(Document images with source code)
- - -

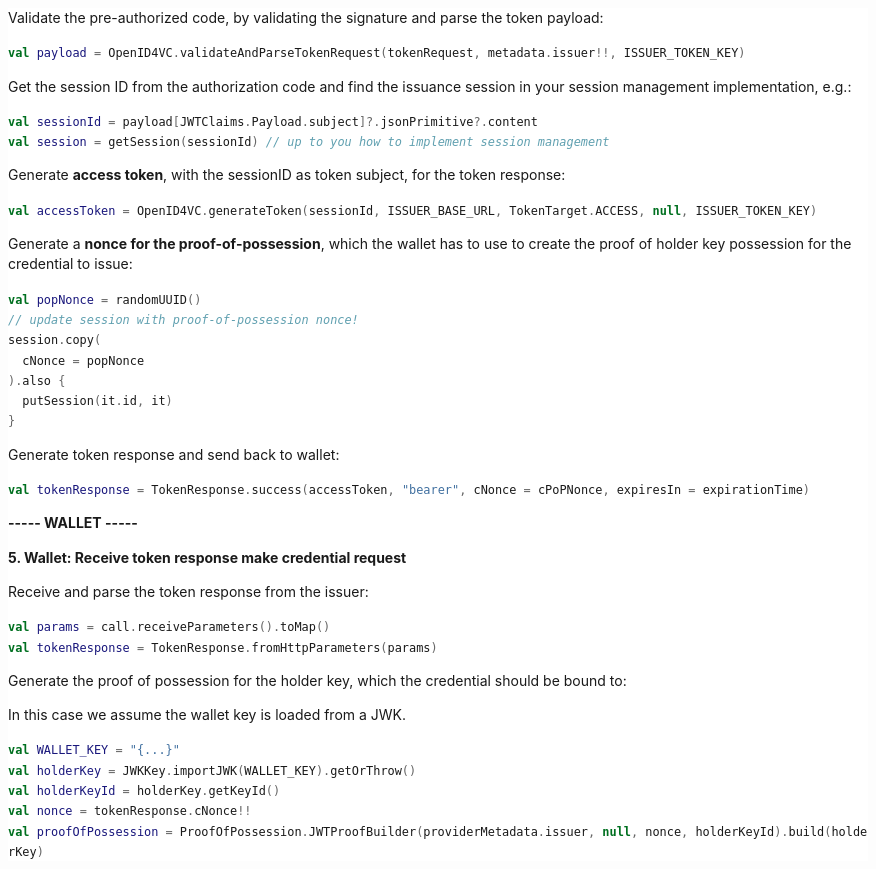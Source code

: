 Validate the pre-authorized code, by validating the signature and parse the token payload:

```kotlin
val payload = OpenID4VC.validateAndParseTokenRequest(tokenRequest, metadata.issuer!!, ISSUER_TOKEN_KEY)
```

Get the session ID from the authorization code and find the issuance session in your session management implementation, e.g.:

```kotlin
val sessionId = payload[JWTClaims.Payload.subject]?.jsonPrimitive?.content
val session = getSession(sessionId) // up to you how to implement session management
```

Generate **access token**, with the sessionID as token subject, for the token response:

```kotlin
val accessToken = OpenID4VC.generateToken(sessionId, ISSUER_BASE_URL, TokenTarget.ACCESS, null, ISSUER_TOKEN_KEY)
```

Generate a **nonce for the proof-of-possession**, which the wallet has to use to create the proof of holder key possession for the credential to issue:

```kotlin
val popNonce = randomUUID()
// update session with proof-of-possession nonce!
session.copy(
  cNonce = popNonce
).also {
  putSession(it.id, it)
}
```

Generate token response and send back to wallet:
```kotlin
val tokenResponse = TokenResponse.success(accessToken, "bearer", cNonce = cPoPNonce, expiresIn = expirationTime)
```

**----- WALLET -----**

**5. Wallet: Receive token response make credential request**

Receive and parse the token response from the issuer:

```kotlin
val params = call.receiveParameters().toMap()
val tokenResponse = TokenResponse.fromHttpParameters(params)
```

Generate the proof of possession for the holder key, which the credential should be bound to:

In this case we assume the wallet key is loaded from a JWK.

```kotlin
val WALLET_KEY = "{...}"
val holderKey = JWKKey.importJWK(WALLET_KEY).getOrThrow()
val holderKeyId = holderKey.getKeyId()
val nonce = tokenResponse.cNonce!!
val proofOfPossession = ProofOfPossession.JWTProofBuilder(providerMetadata.issuer, null, nonce, holderKeyId).build(holderKey)
```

- - -

What you need to do: Above are the entries; copy out every line among them that contains the word "management".

Solution for this exercise:
Get the session ID from the authorization code and find the issuance session in your session management implementation, e.g.:
val session = getSession(sessionId) // up to you how to implement session management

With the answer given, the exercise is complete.